- _To do_:
Go through the records below and report each line with "name" in it.

- _Supplied records_:

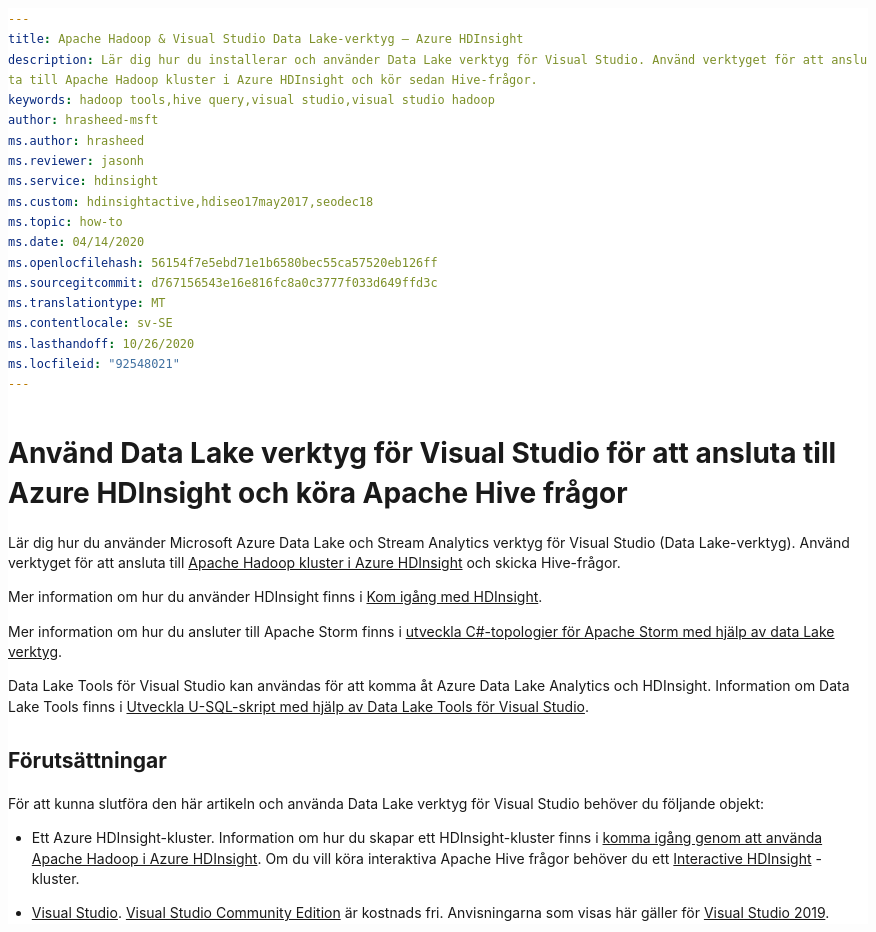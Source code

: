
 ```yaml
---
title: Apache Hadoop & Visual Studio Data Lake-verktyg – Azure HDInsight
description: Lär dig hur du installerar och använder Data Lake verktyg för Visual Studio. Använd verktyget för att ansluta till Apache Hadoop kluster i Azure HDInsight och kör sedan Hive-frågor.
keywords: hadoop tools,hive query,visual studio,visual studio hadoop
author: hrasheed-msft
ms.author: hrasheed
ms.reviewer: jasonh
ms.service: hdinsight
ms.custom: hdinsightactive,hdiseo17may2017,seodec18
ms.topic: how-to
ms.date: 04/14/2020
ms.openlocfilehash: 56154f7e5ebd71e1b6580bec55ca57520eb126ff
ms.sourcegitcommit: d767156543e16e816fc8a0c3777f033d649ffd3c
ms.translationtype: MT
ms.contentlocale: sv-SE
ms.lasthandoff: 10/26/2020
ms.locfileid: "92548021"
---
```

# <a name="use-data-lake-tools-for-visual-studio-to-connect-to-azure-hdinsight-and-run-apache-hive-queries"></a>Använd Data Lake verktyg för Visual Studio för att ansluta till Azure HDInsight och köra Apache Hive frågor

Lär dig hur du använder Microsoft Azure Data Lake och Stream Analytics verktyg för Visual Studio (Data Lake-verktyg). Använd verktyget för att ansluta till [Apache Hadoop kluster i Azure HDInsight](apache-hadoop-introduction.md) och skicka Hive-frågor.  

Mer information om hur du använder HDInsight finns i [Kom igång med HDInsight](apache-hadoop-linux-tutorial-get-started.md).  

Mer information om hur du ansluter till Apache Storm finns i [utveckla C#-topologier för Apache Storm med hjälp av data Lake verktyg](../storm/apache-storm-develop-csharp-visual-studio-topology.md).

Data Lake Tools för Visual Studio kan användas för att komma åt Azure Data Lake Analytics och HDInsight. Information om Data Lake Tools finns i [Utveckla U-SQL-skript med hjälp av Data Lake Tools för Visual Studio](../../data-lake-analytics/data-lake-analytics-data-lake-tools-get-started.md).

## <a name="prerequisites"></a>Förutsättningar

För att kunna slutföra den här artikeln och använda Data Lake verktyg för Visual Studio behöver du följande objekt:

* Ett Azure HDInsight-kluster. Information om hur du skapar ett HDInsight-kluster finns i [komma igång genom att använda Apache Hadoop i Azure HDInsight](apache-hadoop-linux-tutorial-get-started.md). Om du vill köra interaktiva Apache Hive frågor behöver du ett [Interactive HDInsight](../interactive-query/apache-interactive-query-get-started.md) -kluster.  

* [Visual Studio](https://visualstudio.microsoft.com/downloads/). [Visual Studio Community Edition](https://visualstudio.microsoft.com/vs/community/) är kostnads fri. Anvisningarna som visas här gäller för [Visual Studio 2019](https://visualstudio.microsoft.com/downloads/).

- _Result_:
# <a name="use-data-lake-tools-for-visual-studio-to-connect-to-azure-hdinsight-and-run-apache-hive-queries"></a>Använd Data Lake verktyg för Visual Studio för att ansluta till Azure HDInsight och köra Apache Hive frågor
## <a name="prerequisites"></a>Förutsättningar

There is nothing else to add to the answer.